Florida Rep. Brad Drake (R-Eucheeanna) has an answer to that question. He believes that a convicted murderer should have a choice between a firing squad and an electric chair. According to Drake, Florida’s current method of execution, lethal injection, is letting convicted murderers “off easy.”
“I think if you ask a hundred people, not even talking to criminals, how would you like to die, if you were drowned, if you were shot, and if you say you were put to sleep, 90 percent of some of the people would say I want to be put to sleep,” Drake told the Orlando Sentinel. “Let’s put our pants back on the right way.”
Rep. Drake’s reasoning is that these more ominous forms of capital punishment would force individuals on death row to consider their punishment “every morning.”
As a result, Rep. Drake has filed a bill that would eliminate lethal injection as an option and would institute firing squads and electrocution. The Florida legislature will have a chance to review the bill this January when the 2012 session begins.

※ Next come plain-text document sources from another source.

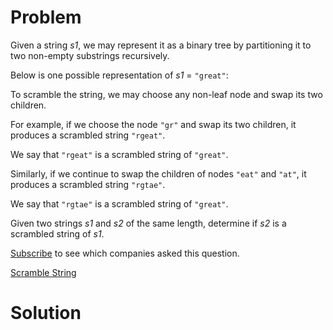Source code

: 
# Problem

Given a string _s1_, we may represent it as a binary tree by partitioning it
to two non-empty substrings recursively.

Below is one possible representation of _s1_ = `"great"`:

To scramble the string, we may choose any non-leaf node and swap its two
children.

For example, if we choose the node `"gr"` and swap its two children, it
produces a scrambled string `"rgeat"`.

We say that `"rgeat"` is a scrambled string of `"great"`.

Similarly, if we continue to swap the children of nodes `"eat"` and `"at"`, it
produces a scrambled string `"rgtae"`.

We say that `"rgtae"` is a scrambled string of `"great"`.

Given two strings _s1_ and _s2_ of the same length, determine if _s2_ is a
scrambled string of _s1_.

[Subscribe](/subscribe/) to see which companies asked this question.



[Scramble String](https://leetcode.com/problems/scramble-string)

# Solution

Critics of the bill see it as an “embarrassment” for the state of Florida. Howard Simon, the executive director of the American Civil Liberties Union of Florida, told the Orlando Sentinel, “Just when you thought that public policy in Florida couldn’t get worse, along comes a state rep who develops proposed legislation from what he overhears at the Waffle House,” Simon said.
He added, “Given all that former members of the Florida Supreme Court and the American Bar Association have said about Florida’s broken death penalty system, including the nation’s highest number of exonerations, this would be embarrassing — if our legislature were capable of embarrassment.”
However, it might not be as “embarrassing” as Mr. Simon makes it out to be. Just last year, Ronnie Lee Gardner was executed by a firing squad in Utah. Now, it was the first execution by a firing squad in 14 years and since then Utah has adopted lethal injection as its sole means of execution.